The problem: Within this material, find every line where the string "documentclass" appears, and copy it out.

Entries provided:

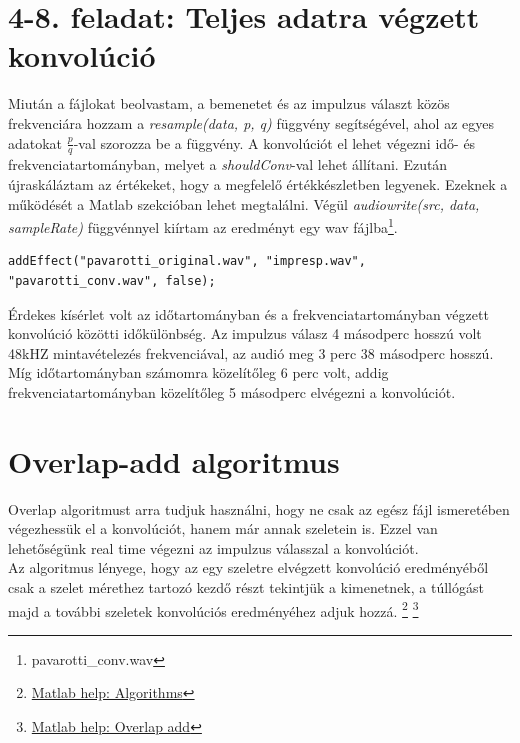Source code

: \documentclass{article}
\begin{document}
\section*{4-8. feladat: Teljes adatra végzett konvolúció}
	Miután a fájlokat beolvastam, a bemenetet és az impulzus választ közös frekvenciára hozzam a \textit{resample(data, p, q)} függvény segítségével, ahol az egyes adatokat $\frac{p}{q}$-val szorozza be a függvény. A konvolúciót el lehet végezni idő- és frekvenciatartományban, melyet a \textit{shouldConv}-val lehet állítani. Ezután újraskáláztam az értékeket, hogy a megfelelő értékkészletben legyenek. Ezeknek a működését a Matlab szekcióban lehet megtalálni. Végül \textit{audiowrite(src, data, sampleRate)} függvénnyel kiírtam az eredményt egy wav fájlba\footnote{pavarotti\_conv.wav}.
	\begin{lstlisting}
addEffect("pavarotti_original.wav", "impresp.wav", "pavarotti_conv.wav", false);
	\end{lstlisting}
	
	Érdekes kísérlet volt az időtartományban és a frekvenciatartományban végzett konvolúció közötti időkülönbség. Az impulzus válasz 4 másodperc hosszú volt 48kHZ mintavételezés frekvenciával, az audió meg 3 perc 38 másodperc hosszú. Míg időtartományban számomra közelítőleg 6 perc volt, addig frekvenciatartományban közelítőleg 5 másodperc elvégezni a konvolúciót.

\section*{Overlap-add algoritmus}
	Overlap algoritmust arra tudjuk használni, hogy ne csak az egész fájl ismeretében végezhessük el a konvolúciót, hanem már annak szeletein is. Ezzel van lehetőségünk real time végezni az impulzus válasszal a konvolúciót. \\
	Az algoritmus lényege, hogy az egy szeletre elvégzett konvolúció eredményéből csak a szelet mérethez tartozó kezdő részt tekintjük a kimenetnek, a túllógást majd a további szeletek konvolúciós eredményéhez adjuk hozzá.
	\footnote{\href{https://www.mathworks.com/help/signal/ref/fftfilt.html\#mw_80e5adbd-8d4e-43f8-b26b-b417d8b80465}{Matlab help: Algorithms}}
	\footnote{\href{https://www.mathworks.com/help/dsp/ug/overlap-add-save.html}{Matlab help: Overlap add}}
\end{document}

* * *

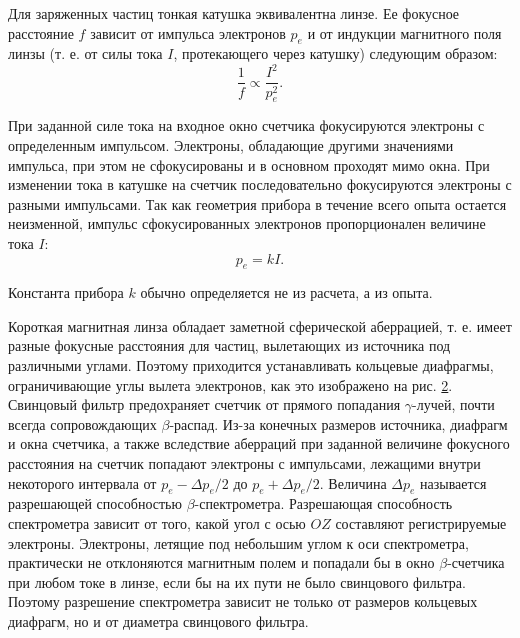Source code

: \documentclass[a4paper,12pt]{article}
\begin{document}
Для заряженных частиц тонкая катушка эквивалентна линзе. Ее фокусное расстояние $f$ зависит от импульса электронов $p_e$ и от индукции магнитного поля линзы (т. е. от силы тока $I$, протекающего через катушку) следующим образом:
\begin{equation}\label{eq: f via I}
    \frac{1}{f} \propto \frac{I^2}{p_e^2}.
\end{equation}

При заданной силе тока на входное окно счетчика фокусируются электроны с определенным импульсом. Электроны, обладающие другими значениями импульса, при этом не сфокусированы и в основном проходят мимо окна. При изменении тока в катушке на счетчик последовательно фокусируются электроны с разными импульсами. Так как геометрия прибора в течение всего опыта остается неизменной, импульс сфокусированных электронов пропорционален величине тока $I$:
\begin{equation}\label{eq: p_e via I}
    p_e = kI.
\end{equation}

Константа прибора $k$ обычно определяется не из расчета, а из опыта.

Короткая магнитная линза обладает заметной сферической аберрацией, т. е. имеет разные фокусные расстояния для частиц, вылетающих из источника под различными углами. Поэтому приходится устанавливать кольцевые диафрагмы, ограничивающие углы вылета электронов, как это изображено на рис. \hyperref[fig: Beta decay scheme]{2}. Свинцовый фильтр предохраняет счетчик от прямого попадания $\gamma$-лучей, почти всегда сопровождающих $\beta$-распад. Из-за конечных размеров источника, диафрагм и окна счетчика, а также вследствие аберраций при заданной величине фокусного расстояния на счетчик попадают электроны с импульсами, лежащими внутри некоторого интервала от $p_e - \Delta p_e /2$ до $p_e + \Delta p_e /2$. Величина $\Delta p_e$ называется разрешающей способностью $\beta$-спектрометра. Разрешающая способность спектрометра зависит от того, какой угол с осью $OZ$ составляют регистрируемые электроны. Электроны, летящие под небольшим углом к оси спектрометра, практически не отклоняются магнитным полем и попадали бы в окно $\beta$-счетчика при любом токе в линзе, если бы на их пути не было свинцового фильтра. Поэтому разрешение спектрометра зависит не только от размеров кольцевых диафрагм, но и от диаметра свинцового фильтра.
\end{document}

Response to the task:
: \documentclass{article}
: \documentclass[a4paper,12pt]{article}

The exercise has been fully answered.